Listing 1: Coalesced copy of big integer from global to shared to register memory.

Register Allocation for Multi-Precision Integers When operating on multi-precision integers, we ideally want most memory accesses to go through the lowest latency thread-level (register) memory for faster lookup. With that being said, storing the entire integer per thread is infeasible, as each thread only has a maximum of 255 32-bit registers for storing variables. Instead, we distribute the representation of the integer across the threads in a  ${\bf CUDA}$  block, assigning to each thread a small slice of the integer of size equal to the sequentialization factor Q. The integers are partitioned such that each thread t stores the digits in the range:

$$\{t \cdot Q, t \cdot Q + 1, \ldots, t \cdot Q + Q - 1\},\$$

i.e. in sequential order which can also be seen depicted in Figure 11. By ensuring that the indexing into these thread private arrays are simple and known at compile time, the compiler can perform scalarization, which maps the digits to actual registers. This is typically achieved through loop unrolling, a technique used extensively throughout our code. This enables each thread to perform extremely efficient computation on its assigned portion of the integer entirely within registers, thereby limiting shared memory access.
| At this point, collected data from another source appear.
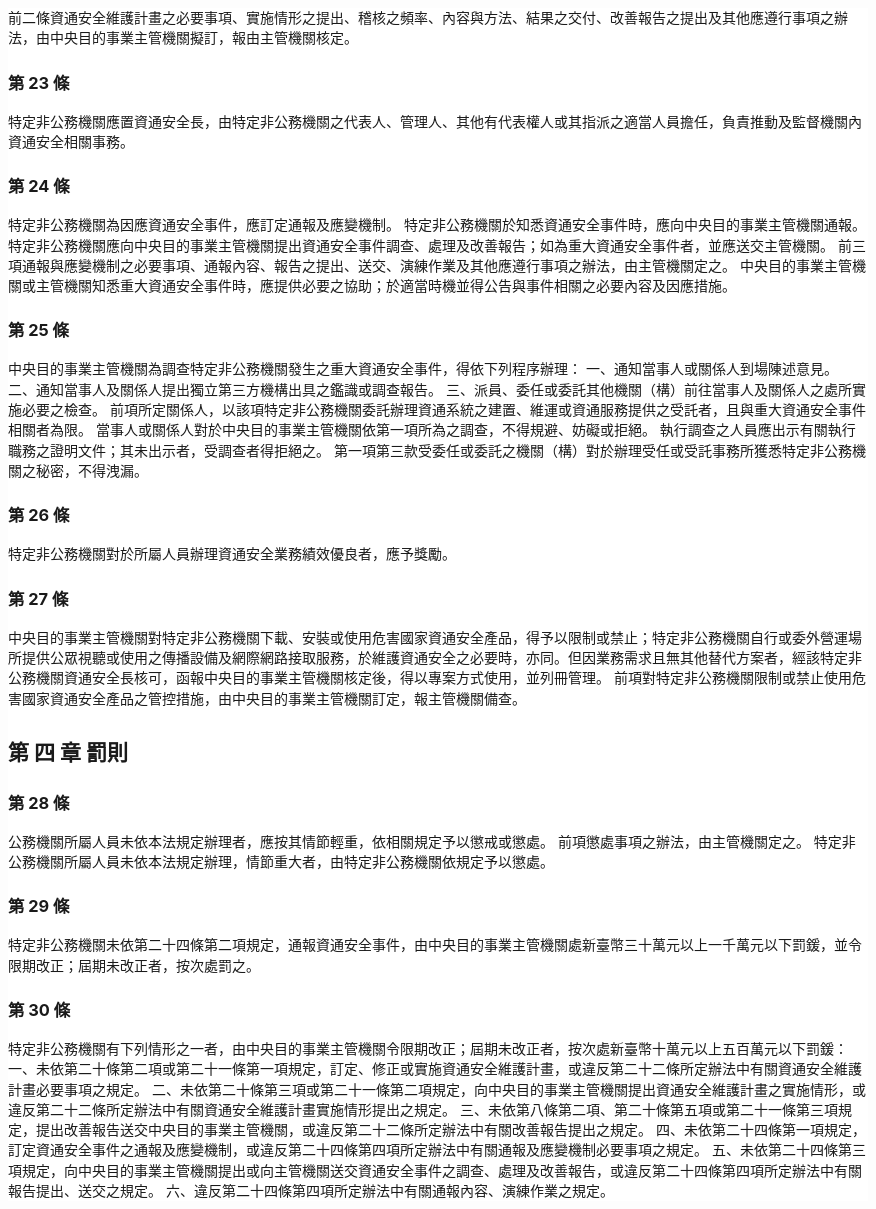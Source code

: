 前二條資通安全維護計畫之必要事項、實施情形之提出、稽核之頻率、內容與方法、結果之交付、改善報告之提出及其他應遵行事項之辦法，由中央目的事業主管機關擬訂，報由主管機關核定。

### 第 23 條

特定非公務機關應置資通安全長，由特定非公務機關之代表人、管理人、其他有代表權人或其指派之適當人員擔任，負責推動及監督機關內資通安全相關事務。

### 第 24 條

特定非公務機關為因應資通安全事件，應訂定通報及應變機制。
特定非公務機關於知悉資通安全事件時，應向中央目的事業主管機關通報。
特定非公務機關應向中央目的事業主管機關提出資通安全事件調查、處理及改善報告；如為重大資通安全事件者，並應送交主管機關。
前三項通報與應變機制之必要事項、通報內容、報告之提出、送交、演練作業及其他應遵行事項之辦法，由主管機關定之。
中央目的事業主管機關或主管機關知悉重大資通安全事件時，應提供必要之協助；於適當時機並得公告與事件相關之必要內容及因應措施。

### 第 25 條

中央目的事業主管機關為調查特定非公務機關發生之重大資通安全事件，得依下列程序辦理：
一、通知當事人或關係人到場陳述意見。
二、通知當事人及關係人提出獨立第三方機構出具之鑑識或調查報告。
三、派員、委任或委託其他機關（構）前往當事人及關係人之處所實施必要之檢查。
前項所定關係人，以該項特定非公務機關委託辦理資通系統之建置、維運或資通服務提供之受託者，且與重大資通安全事件相關者為限。
當事人或關係人對於中央目的事業主管機關依第一項所為之調查，不得規避、妨礙或拒絕。
執行調查之人員應出示有關執行職務之證明文件；其未出示者，受調查者得拒絕之。
第一項第三款受委任或委託之機關（構）對於辦理受任或受託事務所獲悉特定非公務機關之秘密，不得洩漏。

### 第 26 條

特定非公務機關對於所屬人員辦理資通安全業務績效優良者，應予獎勵。

### 第 27 條

中央目的事業主管機關對特定非公務機關下載、安裝或使用危害國家資通安全產品，得予以限制或禁止；特定非公務機關自行或委外營運場所提供公眾視聽或使用之傳播設備及網際網路接取服務，於維護資通安全之必要時，亦同。但因業務需求且無其他替代方案者，經該特定非公務機關資通安全長核可，函報中央目的事業主管機關核定後，得以專案方式使用，並列冊管理。
前項對特定非公務機關限制或禁止使用危害國家資通安全產品之管控措施，由中央目的事業主管機關訂定，報主管機關備查。

##    第 四 章 罰則

### 第 28 條

公務機關所屬人員未依本法規定辦理者，應按其情節輕重，依相關規定予以懲戒或懲處。
前項懲處事項之辦法，由主管機關定之。
特定非公務機關所屬人員未依本法規定辦理，情節重大者，由特定非公務機關依規定予以懲處。

### 第 29 條

特定非公務機關未依第二十四條第二項規定，通報資通安全事件，由中央目的事業主管機關處新臺幣三十萬元以上一千萬元以下罰鍰，並令限期改正；屆期未改正者，按次處罰之。

### 第 30 條

特定非公務機關有下列情形之一者，由中央目的事業主管機關令限期改正；屆期未改正者，按次處新臺幣十萬元以上五百萬元以下罰鍰：
一、未依第二十條第二項或第二十一條第一項規定，訂定、修正或實施資通安全維護計畫，或違反第二十二條所定辦法中有關資通安全維護計畫必要事項之規定。
二、未依第二十條第三項或第二十一條第二項規定，向中央目的事業主管機關提出資通安全維護計畫之實施情形，或違反第二十二條所定辦法中有關資通安全維護計畫實施情形提出之規定。
三、未依第八條第二項、第二十條第五項或第二十一條第三項規定，提出改善報告送交中央目的事業主管機關，或違反第二十二條所定辦法中有關改善報告提出之規定。
四、未依第二十四條第一項規定，訂定資通安全事件之通報及應變機制，或違反第二十四條第四項所定辦法中有關通報及應變機制必要事項之規定。
五、未依第二十四條第三項規定，向中央目的事業主管機關提出或向主管機關送交資通安全事件之調查、處理及改善報告，或違反第二十四條第四項所定辦法中有關報告提出、送交之規定。
六、違反第二十四條第四項所定辦法中有關通報內容、演練作業之規定。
Figure 11: Integer being store in register memory in partitions of Q=2.

## 8.2 Shifting

Although the shift operation is relatively simple, it is central to our algorithm, and thus we cover its implementation. The shift is given by:

$$shift_B(u,n) = \begin{cases} u \cdot B^n & n \ge 0\\ \lfloor \frac{u}{B^{|n|}} \rfloor & \text{otherwise,} \end{cases}$$

and can be intuitively thought of as an arithmetic shift of the big integer u by n digits, either to the left or the right, while zeroing out the rest.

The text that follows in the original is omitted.